* [The task] Return exactly the lines from the one that contains "- System call overhead" up to the last line of the listing, and nothing else.

* [Information provided]

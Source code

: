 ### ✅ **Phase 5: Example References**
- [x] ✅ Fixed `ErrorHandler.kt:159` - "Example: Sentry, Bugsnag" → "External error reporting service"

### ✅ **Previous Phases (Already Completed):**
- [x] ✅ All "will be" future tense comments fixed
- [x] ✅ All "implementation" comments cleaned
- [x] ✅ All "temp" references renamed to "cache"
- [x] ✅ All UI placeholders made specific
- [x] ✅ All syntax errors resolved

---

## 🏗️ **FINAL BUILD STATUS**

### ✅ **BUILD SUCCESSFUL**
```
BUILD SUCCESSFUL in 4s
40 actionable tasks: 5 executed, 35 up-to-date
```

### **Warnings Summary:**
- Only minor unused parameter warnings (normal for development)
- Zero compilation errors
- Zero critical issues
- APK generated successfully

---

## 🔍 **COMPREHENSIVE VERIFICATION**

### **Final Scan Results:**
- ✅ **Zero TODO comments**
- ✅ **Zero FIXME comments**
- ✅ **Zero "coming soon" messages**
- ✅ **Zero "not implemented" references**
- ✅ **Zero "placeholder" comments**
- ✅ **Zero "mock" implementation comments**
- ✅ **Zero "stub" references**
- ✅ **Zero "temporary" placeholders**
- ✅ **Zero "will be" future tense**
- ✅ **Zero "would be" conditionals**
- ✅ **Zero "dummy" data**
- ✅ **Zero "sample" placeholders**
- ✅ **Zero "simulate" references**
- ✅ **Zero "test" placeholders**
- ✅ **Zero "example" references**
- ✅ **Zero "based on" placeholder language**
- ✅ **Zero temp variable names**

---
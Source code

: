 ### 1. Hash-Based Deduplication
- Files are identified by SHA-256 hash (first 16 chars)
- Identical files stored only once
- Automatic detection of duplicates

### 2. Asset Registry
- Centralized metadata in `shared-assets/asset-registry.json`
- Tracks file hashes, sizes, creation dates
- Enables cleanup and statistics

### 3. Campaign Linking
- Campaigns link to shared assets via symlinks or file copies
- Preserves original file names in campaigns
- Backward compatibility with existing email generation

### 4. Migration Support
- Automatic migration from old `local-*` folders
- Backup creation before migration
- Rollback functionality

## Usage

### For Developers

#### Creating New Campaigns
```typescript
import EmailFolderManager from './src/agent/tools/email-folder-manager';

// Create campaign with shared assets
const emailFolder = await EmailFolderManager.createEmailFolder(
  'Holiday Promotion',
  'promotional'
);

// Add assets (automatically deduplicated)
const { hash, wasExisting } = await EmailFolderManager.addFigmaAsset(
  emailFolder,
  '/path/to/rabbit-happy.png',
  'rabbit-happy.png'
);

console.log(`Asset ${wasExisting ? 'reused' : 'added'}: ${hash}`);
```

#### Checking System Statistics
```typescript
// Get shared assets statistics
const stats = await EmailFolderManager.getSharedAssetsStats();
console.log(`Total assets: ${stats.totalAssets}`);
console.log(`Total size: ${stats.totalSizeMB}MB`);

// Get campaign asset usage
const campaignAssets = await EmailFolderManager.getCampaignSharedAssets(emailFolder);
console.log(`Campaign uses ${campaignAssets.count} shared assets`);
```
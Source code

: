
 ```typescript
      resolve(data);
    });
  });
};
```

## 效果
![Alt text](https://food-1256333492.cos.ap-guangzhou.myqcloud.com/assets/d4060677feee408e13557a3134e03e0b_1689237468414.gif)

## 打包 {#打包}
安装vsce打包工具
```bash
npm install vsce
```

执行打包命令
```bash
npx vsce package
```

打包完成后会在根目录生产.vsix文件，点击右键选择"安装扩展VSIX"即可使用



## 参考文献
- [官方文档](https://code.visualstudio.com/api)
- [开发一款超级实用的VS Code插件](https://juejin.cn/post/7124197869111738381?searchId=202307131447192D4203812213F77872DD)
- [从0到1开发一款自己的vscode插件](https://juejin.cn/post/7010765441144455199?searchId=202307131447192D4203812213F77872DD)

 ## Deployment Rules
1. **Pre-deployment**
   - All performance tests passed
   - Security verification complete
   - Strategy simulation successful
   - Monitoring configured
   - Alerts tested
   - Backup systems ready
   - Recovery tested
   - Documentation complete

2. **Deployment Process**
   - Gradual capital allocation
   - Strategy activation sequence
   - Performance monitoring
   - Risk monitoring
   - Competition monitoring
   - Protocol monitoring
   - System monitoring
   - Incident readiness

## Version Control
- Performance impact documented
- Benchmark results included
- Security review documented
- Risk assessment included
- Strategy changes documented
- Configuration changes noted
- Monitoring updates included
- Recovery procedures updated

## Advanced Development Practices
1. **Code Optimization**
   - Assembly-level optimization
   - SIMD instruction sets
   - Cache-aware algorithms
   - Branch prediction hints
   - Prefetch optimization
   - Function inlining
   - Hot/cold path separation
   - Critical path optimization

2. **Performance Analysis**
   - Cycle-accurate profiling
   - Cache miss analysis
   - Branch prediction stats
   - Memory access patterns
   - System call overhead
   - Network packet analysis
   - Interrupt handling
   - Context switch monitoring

* [Solution to this problem]
   - System call overhead
   - Network packet analysis
   - Interrupt handling
   - Context switch monitoring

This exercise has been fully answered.